Drug Criteria & Outcomes-Ready for a pop quiz?
Now that prevention of medication errors is on your mind, test your skills. Look at the list of orders below and see if you can identify any potential problems. Answers immediately follow:
Orders
1. Verbal order for alteplase 15 mg bolus, 0.75 mg/kg over 30 minutes and 0.5 mg/kg over 60 minutes for a 48-year-old, 78 kg male.
2. Glyburide ½ tablet of a 12.5 mg tablet daily.
3. Catapres TTS 0.1 mg to skin qd.
4. Motrin 800 mg tid with food. Patient is on Clinoril.
5. Trovan 500 mg IV qd.
6. Demerol 50 mg with 25 mg Vistaril IV q3h p.r.n. severe pain.

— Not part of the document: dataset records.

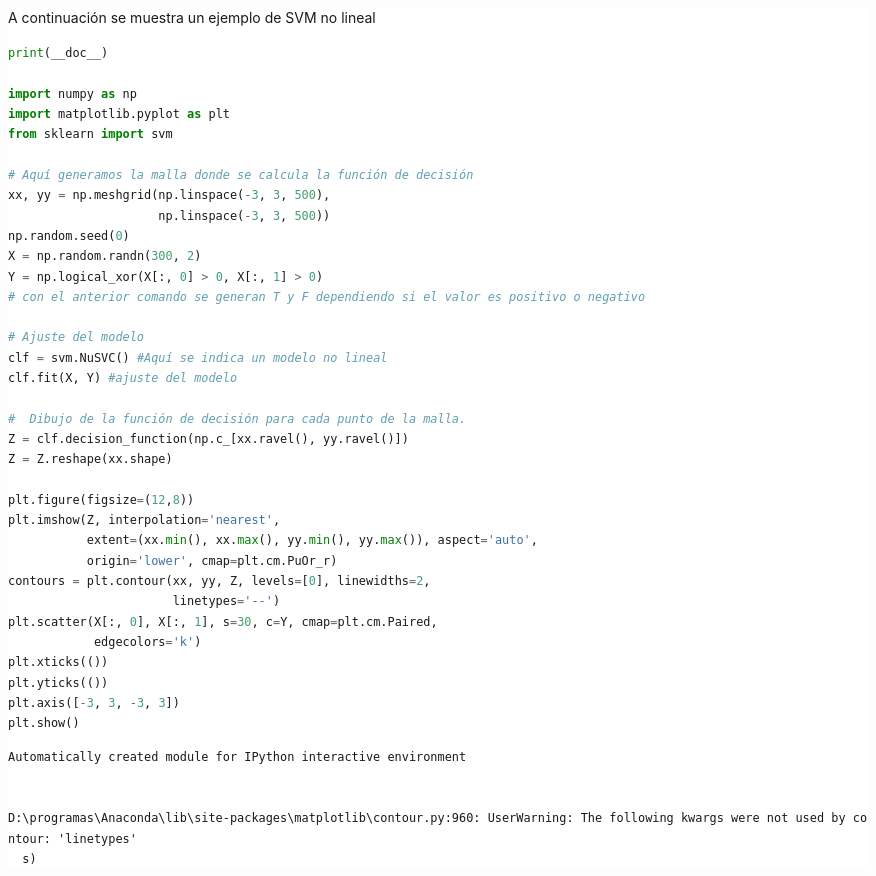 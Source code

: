 A continuación se muestra un ejemplo de SVM no lineal


```python
print(__doc__)

import numpy as np
import matplotlib.pyplot as plt
from sklearn import svm

# Aquí generamos la malla donde se calcula la función de decisión
xx, yy = np.meshgrid(np.linspace(-3, 3, 500),
                     np.linspace(-3, 3, 500))
np.random.seed(0)
X = np.random.randn(300, 2)
Y = np.logical_xor(X[:, 0] > 0, X[:, 1] > 0) 
# con el anterior comando se generan T y F dependiendo si el valor es positivo o negativo

# Ajuste del modelo
clf = svm.NuSVC() #Aquí se indica un modelo no lineal
clf.fit(X, Y) #ajuste del modelo

#  Dibujo de la función de decisión para cada punto de la malla.
Z = clf.decision_function(np.c_[xx.ravel(), yy.ravel()])
Z = Z.reshape(xx.shape)

plt.figure(figsize=(12,8))
plt.imshow(Z, interpolation='nearest',
           extent=(xx.min(), xx.max(), yy.min(), yy.max()), aspect='auto',
           origin='lower', cmap=plt.cm.PuOr_r)
contours = plt.contour(xx, yy, Z, levels=[0], linewidths=2,
                       linetypes='--')
plt.scatter(X[:, 0], X[:, 1], s=30, c=Y, cmap=plt.cm.Paired,
            edgecolors='k')
plt.xticks(())
plt.yticks(())
plt.axis([-3, 3, -3, 3])
plt.show()
```

    Automatically created module for IPython interactive environment
    

    D:\programas\Anaconda\lib\site-packages\matplotlib\contour.py:960: UserWarning: The following kwargs were not used by contour: 'linetypes'
      s)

7. Kefzol 1 g IV q6h. 89-year-old patient with creatinine of 2.4.
Answers
1. Verbal orders are not accepted for alteplase. Weight-based dosing is only to be used for patients less than 65 kg to avoid increases in intracranial bleeding associated with higher doses.

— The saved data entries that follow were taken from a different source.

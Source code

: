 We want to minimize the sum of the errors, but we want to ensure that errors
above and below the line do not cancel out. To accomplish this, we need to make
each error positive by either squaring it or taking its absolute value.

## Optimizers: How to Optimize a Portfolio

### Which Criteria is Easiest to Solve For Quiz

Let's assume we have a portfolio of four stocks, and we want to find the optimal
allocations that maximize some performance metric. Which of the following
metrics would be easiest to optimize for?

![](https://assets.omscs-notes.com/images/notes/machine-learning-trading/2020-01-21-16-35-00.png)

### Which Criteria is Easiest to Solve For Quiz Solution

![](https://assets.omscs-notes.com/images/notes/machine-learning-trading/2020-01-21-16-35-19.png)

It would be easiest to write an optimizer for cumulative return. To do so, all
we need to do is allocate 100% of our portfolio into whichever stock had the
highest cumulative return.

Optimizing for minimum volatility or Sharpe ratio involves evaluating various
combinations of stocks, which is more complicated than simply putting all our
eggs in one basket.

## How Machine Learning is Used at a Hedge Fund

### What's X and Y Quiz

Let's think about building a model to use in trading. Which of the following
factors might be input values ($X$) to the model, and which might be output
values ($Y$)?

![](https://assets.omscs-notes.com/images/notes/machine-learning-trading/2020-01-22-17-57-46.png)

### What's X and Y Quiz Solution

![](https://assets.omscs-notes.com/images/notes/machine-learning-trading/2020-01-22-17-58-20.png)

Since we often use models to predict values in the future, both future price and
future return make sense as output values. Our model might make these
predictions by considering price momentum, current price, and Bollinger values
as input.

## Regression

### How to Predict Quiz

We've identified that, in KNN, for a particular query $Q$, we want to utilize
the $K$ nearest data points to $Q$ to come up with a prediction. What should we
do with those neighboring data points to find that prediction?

2. Glyburide is available as 1.25 mg, 2.5 mg, and 5 mg tablets. In addition, a micronized form, Glynase, is available in 1.5 mg, 3 mg, and 6 mg doses. Daily doses range between 1.5 mg and 20 mg per day. Had it not been for the unusual dose of 12.5 mg, the potential for a fivefold dosage error existed since the prescriber had intended the dose to be ½ of a 2.5 mg tablet.
3. These patches are changed every seven days, not daily.

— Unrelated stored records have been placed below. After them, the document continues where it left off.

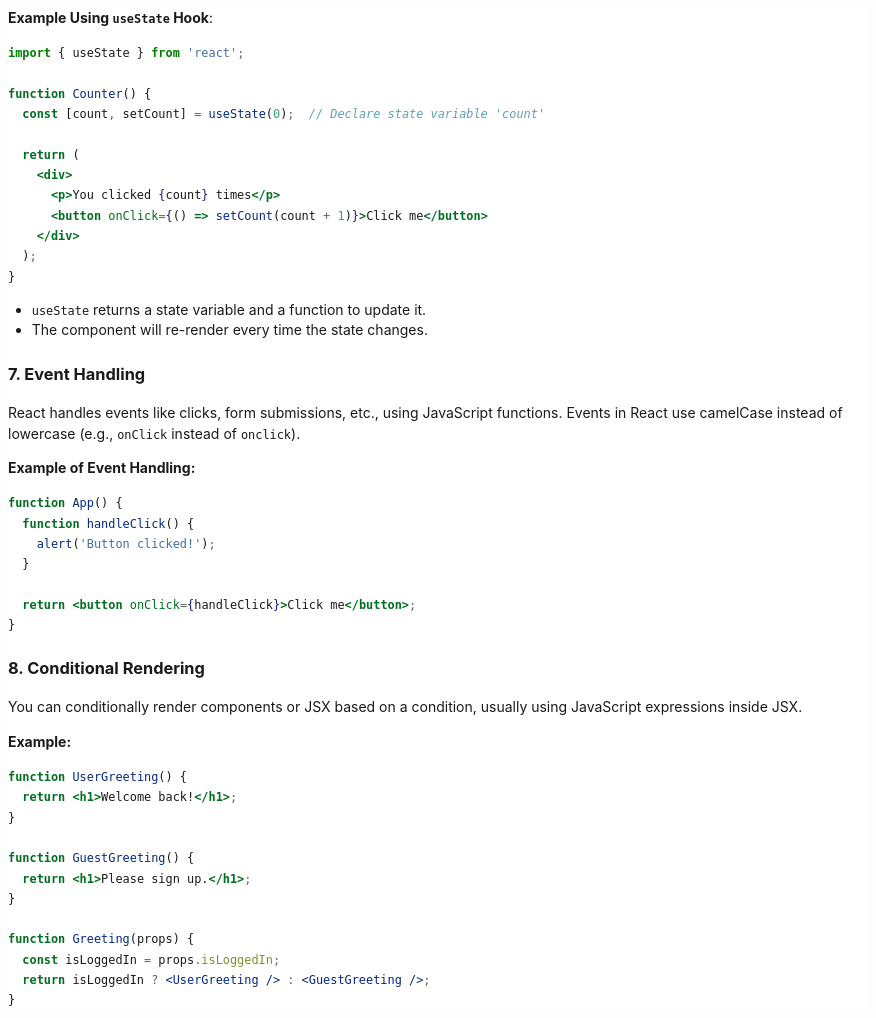 **Example Using `useState` Hook**:
```jsx
import { useState } from 'react';

function Counter() {
  const [count, setCount] = useState(0);  // Declare state variable 'count'

  return (
    <div>
      <p>You clicked {count} times</p>
      <button onClick={() => setCount(count + 1)}>Click me</button>
    </div>
  );
}
```

- `useState` returns a state variable and a function to update it.
- The component will re-render every time the state changes.

### 7. **Event Handling**
React handles events like clicks, form submissions, etc., using JavaScript functions. Events in React use camelCase instead of lowercase (e.g., `onClick` instead of `onclick`).

**Example of Event Handling:**

```jsx
function App() {
  function handleClick() {
    alert('Button clicked!');
  }

  return <button onClick={handleClick}>Click me</button>;
}
```

### 8. **Conditional Rendering**
You can conditionally render components or JSX based on a condition, usually using JavaScript expressions inside JSX.

**Example:**

```jsx
function UserGreeting() {
  return <h1>Welcome back!</h1>;
}

function GuestGreeting() {
  return <h1>Please sign up.</h1>;
}

function Greeting(props) {
  const isLoggedIn = props.isLoggedIn;
  return isLoggedIn ? <UserGreeting /> : <GuestGreeting />;
}
```
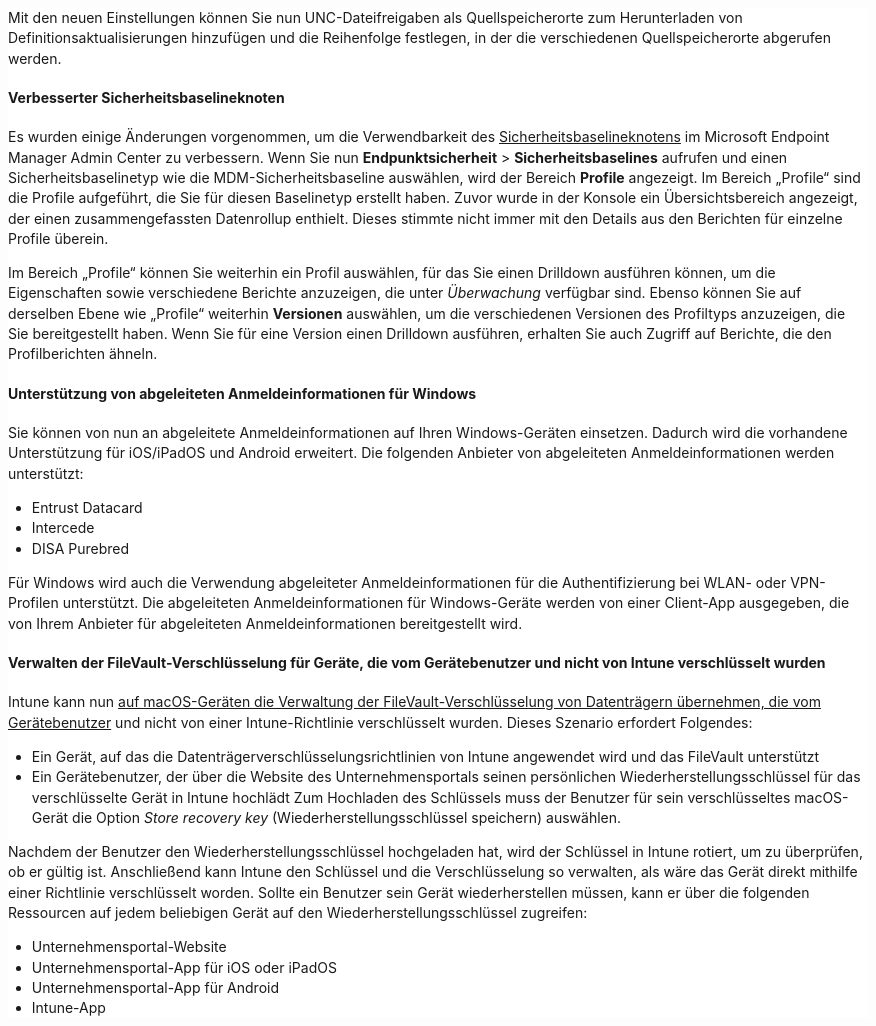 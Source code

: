 Mit den neuen Einstellungen können Sie nun UNC-Dateifreigaben als Quellspeicherorte zum Herunterladen von Definitionsaktualisierungen hinzufügen und die Reihenfolge festlegen, in der die verschiedenen Quellspeicherorte abgerufen werden.

#### <a name="improved-security-baselines-node---7433136------"></a>Verbesserter Sicherheitsbaselineknoten
Es wurden einige Änderungen vorgenommen, um die Verwendbarkeit des [Sicherheitsbaselineknotens](../protect/security-baselines.md) im Microsoft Endpoint Manager Admin Center zu verbessern. Wenn Sie nun **Endpunktsicherheit** > **Sicherheitsbaselines** aufrufen und einen Sicherheitsbaselinetyp wie die MDM-Sicherheitsbaseline auswählen, wird der Bereich **Profile** angezeigt. Im Bereich „Profile“ sind die Profile aufgeführt, die Sie für diesen Baselinetyp erstellt haben.  Zuvor wurde in der Konsole ein Übersichtsbereich angezeigt, der einen zusammengefassten Datenrollup enthielt. Dieses stimmte nicht immer mit den Details aus den Berichten für einzelne Profile überein.

Im Bereich „Profile“ können Sie weiterhin ein Profil auswählen, für das Sie einen Drilldown ausführen können, um die Eigenschaften sowie verschiedene Berichte anzuzeigen, die unter *Überwachung* verfügbar sind.  Ebenso können Sie auf derselben Ebene wie „Profile“ weiterhin **Versionen** auswählen, um die verschiedenen Versionen des Profiltyps anzuzeigen, die Sie bereitgestellt haben. Wenn Sie für eine Version einen Drilldown ausführen, erhalten Sie auch Zugriff auf Berichte, die den Profilberichten ähneln. 

#### <a name="derived-credentials-support-for-windows---4886090-----"></a>Unterstützung von abgeleiteten Anmeldeinformationen für Windows
Sie können von nun an abgeleitete Anmeldeinformationen auf Ihren Windows-Geräten einsetzen. Dadurch wird die vorhandene Unterstützung für iOS/iPadOS und Android erweitert. Die folgenden Anbieter von abgeleiteten Anmeldeinformationen werden unterstützt:
- Entrust Datacard
- Intercede
- DISA Purebred

Für Windows wird auch die Verwendung abgeleiteter Anmeldeinformationen für die Authentifizierung bei WLAN- oder VPN-Profilen unterstützt. Die abgeleiteten Anmeldeinformationen für Windows-Geräte werden von einer Client-App ausgegeben, die von Ihrem Anbieter für abgeleiteten Anmeldeinformationen bereitgestellt wird.

#### <a name="manage-filevault-encryption-for-devices-that-were-encrypted-by-the-device-user-and-not-by-intune--5239424----"></a>Verwalten der FileVault-Verschlüsselung für Geräte, die vom Gerätebenutzer und nicht von Intune verschlüsselt wurden
Intune kann nun [auf macOS-Geräten die Verwaltung der FileVault-Verschlüsselung von Datenträgern übernehmen, die vom Gerätebenutzer](../protect/encrypt-devices-filevault.md#assume-management-of-filevault-on-previously-encrypted-devices) und nicht von einer Intune-Richtlinie verschlüsselt wurden.  Dieses Szenario erfordert Folgendes:
- Ein Gerät, auf das die Datenträgerverschlüsselungsrichtlinien von Intune angewendet wird und das FileVault unterstützt
- Ein Gerätebenutzer, der über die Website des Unternehmensportals seinen persönlichen Wiederherstellungsschlüssel für das verschlüsselte Gerät in Intune hochlädt Zum Hochladen des Schlüssels muss der Benutzer für sein verschlüsseltes macOS-Gerät die Option *Store recovery key* (Wiederherstellungsschlüssel speichern) auswählen.

Nachdem der Benutzer den Wiederherstellungsschlüssel hochgeladen hat, wird der Schlüssel in Intune rotiert, um zu überprüfen, ob er gültig ist. Anschließend kann Intune den Schlüssel und die Verschlüsselung so verwalten, als wäre das Gerät direkt mithilfe einer Richtlinie verschlüsselt worden. Sollte ein Benutzer sein Gerät wiederherstellen müssen, kann er über die folgenden Ressourcen auf jedem beliebigen Gerät auf den Wiederherstellungsschlüssel zugreifen:   
- Unternehmensportal-Website
- Unternehmensportal-App für iOS oder iPadOS 
- Unternehmensportal-App für Android
- Intune-App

4. An example of duplicate therapy. Review the medication Kardex or pharmacy printout for current patient medications. Be sure to discontinue any medications you no longer wish the patient to have.
5. Trovan (alatrofoxacin) is a new extended-spectrum fluoroquinalone with a dosage range of 100 mg to 300 mg IV daily. The prescriber may have been thinking of levofloxacin, whose usual dose is 250 mg to 500 mg daily.
6. Hydroxyzine (Visatril) should not be given via the IV route. IV use results in hemolysis. Intra-arterial or subcutaneous injection has resulted in tissue necrosis. Intra-arterial administration also has led to necrosis of an extremity resulting in amputation of digits. Hydroxyzine should only be given by deep IM administration. For an IV alternative consider promethazine or droperidol.
7. The appropriate dose for this patient based on his renal function would be 500 mg every 12 hours.